### Work required
Say how many of the lines below contain the word "within"; nothing else belongs in the answer.

### Source information
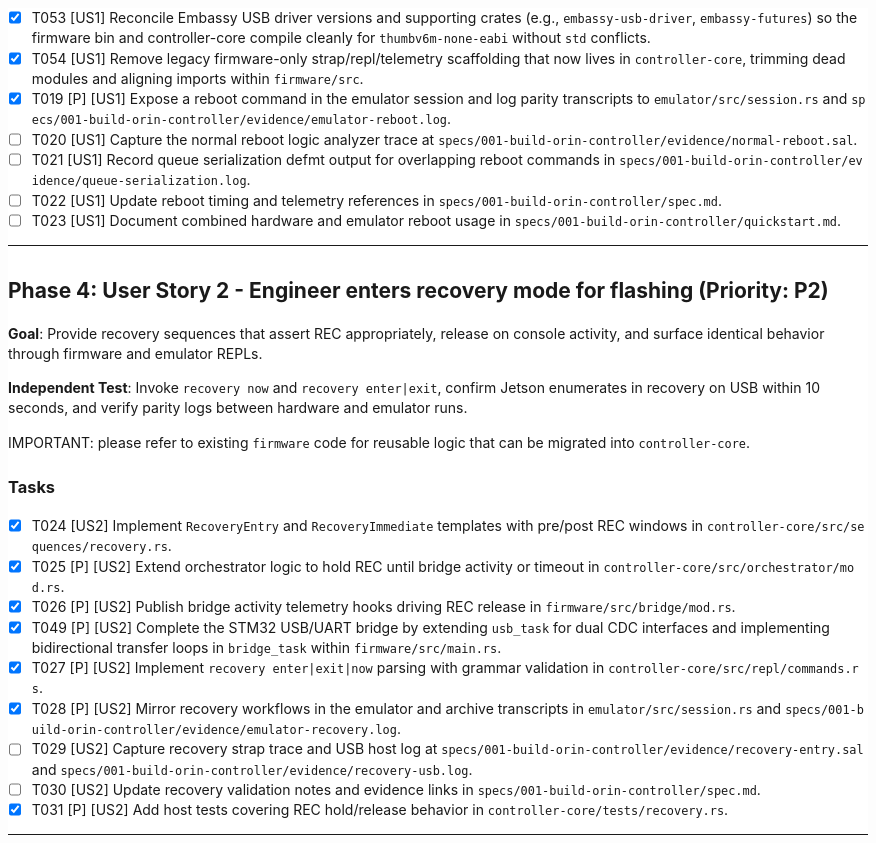 - [X] T053 [US1] Reconcile Embassy USB driver versions and supporting crates (e.g., `embassy-usb-driver`, `embassy-futures`) so the firmware bin and controller-core compile cleanly for `thumbv6m-none-eabi` without `std` conflicts.
- [X] T054 [US1] Remove legacy firmware-only strap/repl/telemetry scaffolding that now lives in `controller-core`, trimming dead modules and aligning imports within `firmware/src`. 
- [X] T019 [P] [US1] Expose a reboot command in the emulator session and log parity transcripts to `emulator/src/session.rs` and `specs/001-build-orin-controller/evidence/emulator-reboot.log`.
- [ ] T020 [US1] Capture the normal reboot logic analyzer trace at `specs/001-build-orin-controller/evidence/normal-reboot.sal`.
- [ ] T021 [US1] Record queue serialization defmt output for overlapping reboot commands in `specs/001-build-orin-controller/evidence/queue-serialization.log`.
- [ ] T022 [US1] Update reboot timing and telemetry references in `specs/001-build-orin-controller/spec.md`.
- [ ] T023 [US1] Document combined hardware and emulator reboot usage in `specs/001-build-orin-controller/quickstart.md`.

---

## Phase 4: User Story 2 - Engineer enters recovery mode for flashing (Priority: P2)

**Goal**: Provide recovery sequences that assert REC appropriately, release on console activity, and surface identical behavior through firmware and emulator REPLs.

**Independent Test**: Invoke `recovery now` and `recovery enter|exit`, confirm Jetson enumerates in recovery on USB within 10 seconds, and verify parity logs between hardware and emulator runs.

IMPORTANT: please refer to existing `firmware` code for reusable logic that can be migrated into `controller-core`.

### Tasks

- [X] T024 [US2] Implement `RecoveryEntry` and `RecoveryImmediate` templates with pre/post REC windows in `controller-core/src/sequences/recovery.rs`.
- [X] T025 [P] [US2] Extend orchestrator logic to hold REC until bridge activity or timeout in `controller-core/src/orchestrator/mod.rs`.
- [X] T026 [P] [US2] Publish bridge activity telemetry hooks driving REC release in `firmware/src/bridge/mod.rs`.
- [X] T049 [P] [US2] Complete the STM32 USB/UART bridge by extending `usb_task` for dual CDC interfaces and implementing bidirectional transfer loops in `bridge_task` within `firmware/src/main.rs`.
- [X] T027 [P] [US2] Implement `recovery enter|exit|now` parsing with grammar validation in `controller-core/src/repl/commands.rs`.
- [X] T028 [P] [US2] Mirror recovery workflows in the emulator and archive transcripts in `emulator/src/session.rs` and `specs/001-build-orin-controller/evidence/emulator-recovery.log`.
- [ ] T029 [US2] Capture recovery strap trace and USB host log at `specs/001-build-orin-controller/evidence/recovery-entry.sal` and `specs/001-build-orin-controller/evidence/recovery-usb.log`.
- [ ] T030 [US2] Update recovery validation notes and evidence links in `specs/001-build-orin-controller/spec.md`.
- [X] T031 [P] [US2] Add host tests covering REC hold/release behavior in `controller-core/tests/recovery.rs`.

---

### Answer for the task
3